Content starts

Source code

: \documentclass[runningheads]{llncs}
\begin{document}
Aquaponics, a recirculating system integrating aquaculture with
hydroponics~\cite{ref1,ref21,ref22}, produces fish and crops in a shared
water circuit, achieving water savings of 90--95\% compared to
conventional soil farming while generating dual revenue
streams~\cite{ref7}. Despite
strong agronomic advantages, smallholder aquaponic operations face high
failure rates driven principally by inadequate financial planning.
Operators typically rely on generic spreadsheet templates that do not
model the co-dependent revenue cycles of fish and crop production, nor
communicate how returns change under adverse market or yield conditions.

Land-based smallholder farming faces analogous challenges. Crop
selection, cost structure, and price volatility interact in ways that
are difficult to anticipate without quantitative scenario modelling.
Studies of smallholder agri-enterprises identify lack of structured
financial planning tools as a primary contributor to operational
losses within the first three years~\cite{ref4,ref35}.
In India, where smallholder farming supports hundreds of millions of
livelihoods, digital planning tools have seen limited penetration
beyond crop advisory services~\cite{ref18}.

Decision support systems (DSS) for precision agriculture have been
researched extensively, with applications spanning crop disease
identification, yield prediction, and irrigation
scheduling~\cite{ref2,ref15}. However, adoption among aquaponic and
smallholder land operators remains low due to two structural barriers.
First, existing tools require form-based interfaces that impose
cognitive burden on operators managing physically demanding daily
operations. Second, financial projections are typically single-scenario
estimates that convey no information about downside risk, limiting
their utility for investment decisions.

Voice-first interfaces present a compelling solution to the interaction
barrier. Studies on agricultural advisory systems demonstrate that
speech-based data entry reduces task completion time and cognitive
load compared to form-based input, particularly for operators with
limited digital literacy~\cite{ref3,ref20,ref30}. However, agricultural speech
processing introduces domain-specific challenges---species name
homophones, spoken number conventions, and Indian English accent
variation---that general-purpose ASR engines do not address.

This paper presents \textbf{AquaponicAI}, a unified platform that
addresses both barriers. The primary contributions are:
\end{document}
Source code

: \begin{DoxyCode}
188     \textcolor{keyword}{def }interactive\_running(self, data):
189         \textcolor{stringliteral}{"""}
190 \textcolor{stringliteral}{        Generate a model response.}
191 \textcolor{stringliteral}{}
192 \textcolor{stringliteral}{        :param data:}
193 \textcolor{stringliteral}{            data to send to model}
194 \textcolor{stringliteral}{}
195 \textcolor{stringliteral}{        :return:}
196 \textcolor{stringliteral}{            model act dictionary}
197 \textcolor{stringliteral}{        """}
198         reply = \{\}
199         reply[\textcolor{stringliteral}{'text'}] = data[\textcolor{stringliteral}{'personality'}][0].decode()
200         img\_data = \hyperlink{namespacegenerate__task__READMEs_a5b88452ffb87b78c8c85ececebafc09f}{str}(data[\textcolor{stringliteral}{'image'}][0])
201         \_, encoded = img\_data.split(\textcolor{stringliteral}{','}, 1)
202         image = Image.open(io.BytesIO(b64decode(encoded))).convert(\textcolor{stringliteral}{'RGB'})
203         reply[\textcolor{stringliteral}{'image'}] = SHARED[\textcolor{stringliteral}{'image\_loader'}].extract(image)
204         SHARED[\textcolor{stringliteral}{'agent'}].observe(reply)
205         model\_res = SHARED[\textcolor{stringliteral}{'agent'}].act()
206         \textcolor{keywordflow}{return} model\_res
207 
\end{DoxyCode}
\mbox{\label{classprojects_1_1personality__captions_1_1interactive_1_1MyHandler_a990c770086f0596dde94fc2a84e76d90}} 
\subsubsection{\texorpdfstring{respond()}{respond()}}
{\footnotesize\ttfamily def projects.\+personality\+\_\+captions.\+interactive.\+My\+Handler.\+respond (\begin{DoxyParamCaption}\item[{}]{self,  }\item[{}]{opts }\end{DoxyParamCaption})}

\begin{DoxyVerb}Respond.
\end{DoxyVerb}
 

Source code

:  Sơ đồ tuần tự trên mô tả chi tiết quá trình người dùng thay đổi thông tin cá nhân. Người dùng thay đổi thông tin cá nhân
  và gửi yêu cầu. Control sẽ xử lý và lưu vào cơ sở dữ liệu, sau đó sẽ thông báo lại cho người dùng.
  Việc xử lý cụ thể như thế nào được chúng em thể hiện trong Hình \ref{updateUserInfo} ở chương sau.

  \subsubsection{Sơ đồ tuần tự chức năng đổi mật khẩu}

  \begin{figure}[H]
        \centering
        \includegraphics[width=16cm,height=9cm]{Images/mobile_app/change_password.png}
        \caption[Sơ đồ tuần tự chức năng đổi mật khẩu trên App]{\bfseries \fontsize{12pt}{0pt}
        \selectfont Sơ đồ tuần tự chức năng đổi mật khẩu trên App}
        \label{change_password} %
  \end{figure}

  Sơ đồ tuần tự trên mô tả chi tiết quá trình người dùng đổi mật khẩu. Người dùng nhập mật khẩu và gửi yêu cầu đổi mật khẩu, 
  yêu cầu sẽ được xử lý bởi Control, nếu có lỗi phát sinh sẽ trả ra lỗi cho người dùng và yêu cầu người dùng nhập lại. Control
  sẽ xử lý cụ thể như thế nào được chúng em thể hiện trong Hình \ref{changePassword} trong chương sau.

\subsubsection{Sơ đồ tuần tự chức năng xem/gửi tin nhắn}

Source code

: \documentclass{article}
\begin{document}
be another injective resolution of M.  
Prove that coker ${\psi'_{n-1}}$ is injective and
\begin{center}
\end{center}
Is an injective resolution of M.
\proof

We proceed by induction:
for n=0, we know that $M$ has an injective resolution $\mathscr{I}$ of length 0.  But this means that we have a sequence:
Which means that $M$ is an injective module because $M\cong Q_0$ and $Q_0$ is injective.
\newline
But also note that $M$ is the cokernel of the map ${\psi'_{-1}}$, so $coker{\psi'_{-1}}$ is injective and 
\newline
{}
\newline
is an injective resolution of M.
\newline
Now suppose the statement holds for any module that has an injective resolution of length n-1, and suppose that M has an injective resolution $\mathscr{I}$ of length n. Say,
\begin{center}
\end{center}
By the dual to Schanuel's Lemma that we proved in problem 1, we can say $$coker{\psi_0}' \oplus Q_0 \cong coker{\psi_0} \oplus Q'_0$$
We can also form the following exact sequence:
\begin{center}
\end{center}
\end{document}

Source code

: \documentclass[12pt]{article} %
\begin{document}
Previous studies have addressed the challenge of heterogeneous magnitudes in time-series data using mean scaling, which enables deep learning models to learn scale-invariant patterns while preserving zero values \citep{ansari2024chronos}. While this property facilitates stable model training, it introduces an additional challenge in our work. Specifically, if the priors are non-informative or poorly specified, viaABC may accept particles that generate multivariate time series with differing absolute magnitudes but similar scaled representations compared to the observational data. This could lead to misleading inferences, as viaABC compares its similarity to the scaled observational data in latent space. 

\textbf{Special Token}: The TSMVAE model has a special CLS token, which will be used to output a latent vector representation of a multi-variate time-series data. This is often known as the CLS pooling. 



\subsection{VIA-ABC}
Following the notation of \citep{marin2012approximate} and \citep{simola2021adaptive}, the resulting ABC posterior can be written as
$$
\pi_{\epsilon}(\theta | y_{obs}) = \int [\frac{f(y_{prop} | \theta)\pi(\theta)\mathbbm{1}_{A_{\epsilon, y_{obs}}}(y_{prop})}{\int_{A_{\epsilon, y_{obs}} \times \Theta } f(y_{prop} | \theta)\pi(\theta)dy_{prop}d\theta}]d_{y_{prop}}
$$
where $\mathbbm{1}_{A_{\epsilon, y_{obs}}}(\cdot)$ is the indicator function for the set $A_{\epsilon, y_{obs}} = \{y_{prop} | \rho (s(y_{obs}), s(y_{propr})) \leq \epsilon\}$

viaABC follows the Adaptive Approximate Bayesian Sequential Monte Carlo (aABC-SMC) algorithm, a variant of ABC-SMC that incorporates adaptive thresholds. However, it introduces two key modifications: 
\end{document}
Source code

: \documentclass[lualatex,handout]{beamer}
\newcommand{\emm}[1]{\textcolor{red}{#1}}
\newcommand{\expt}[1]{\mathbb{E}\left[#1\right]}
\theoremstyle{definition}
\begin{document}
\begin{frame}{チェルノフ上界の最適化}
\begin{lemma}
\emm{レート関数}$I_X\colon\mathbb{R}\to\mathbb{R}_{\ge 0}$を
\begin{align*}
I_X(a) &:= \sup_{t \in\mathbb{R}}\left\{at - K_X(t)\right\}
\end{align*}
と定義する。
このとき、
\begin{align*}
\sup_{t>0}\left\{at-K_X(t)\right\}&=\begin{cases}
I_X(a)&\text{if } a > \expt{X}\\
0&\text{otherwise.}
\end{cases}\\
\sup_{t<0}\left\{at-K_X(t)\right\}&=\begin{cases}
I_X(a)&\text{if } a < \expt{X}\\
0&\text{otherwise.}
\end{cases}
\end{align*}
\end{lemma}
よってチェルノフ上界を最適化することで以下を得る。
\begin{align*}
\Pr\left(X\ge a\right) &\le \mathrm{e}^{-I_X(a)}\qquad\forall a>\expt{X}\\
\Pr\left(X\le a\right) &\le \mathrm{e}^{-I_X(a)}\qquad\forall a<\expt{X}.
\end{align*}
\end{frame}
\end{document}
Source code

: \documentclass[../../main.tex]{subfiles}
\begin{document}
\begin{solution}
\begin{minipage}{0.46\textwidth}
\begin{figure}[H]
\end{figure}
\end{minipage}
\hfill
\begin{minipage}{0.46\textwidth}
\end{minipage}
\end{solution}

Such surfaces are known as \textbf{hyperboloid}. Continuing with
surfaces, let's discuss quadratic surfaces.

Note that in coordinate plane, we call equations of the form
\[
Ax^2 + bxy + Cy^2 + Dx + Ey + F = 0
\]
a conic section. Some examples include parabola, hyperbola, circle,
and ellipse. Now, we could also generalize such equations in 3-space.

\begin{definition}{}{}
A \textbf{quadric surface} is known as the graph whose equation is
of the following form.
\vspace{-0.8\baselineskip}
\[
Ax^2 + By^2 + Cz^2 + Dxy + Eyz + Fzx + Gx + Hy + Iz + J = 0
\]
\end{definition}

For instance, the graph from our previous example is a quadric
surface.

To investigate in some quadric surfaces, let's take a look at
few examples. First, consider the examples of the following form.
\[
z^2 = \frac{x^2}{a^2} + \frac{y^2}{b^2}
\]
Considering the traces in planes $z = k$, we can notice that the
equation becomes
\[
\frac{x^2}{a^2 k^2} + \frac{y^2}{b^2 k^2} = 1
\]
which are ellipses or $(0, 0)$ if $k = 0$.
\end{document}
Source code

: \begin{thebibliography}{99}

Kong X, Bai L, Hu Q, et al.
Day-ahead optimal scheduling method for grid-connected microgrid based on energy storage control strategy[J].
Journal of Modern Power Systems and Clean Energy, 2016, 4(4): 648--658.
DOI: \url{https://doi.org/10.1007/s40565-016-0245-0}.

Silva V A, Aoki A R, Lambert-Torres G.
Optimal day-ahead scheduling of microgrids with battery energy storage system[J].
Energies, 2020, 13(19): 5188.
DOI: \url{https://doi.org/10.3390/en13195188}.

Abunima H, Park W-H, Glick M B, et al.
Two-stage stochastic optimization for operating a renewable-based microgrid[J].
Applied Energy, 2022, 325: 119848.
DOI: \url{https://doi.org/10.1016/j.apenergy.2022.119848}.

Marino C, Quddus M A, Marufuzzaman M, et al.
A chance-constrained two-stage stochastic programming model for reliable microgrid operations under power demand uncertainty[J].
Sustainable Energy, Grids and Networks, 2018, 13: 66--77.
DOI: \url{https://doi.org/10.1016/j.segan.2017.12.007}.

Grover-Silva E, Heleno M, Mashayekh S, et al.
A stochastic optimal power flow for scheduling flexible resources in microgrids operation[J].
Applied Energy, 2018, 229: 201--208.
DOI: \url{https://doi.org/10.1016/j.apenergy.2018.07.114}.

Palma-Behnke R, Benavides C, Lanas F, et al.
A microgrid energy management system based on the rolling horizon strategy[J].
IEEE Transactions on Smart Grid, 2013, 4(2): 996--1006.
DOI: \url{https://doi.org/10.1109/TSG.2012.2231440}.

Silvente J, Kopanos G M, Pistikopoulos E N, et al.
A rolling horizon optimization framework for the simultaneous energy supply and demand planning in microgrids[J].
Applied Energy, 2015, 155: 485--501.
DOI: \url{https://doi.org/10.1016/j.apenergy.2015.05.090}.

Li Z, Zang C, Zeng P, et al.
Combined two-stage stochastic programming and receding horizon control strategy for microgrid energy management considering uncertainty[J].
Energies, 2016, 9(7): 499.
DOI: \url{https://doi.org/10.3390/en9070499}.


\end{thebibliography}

Content ends

**What is expected**
Show every line of the data that includes the string "financial".

**Output of the exercise**
failure rates driven principally by inadequate financial planning.
financial planning tools as a primary contributor to operational
operations. Second, financial projections are typically single-scenario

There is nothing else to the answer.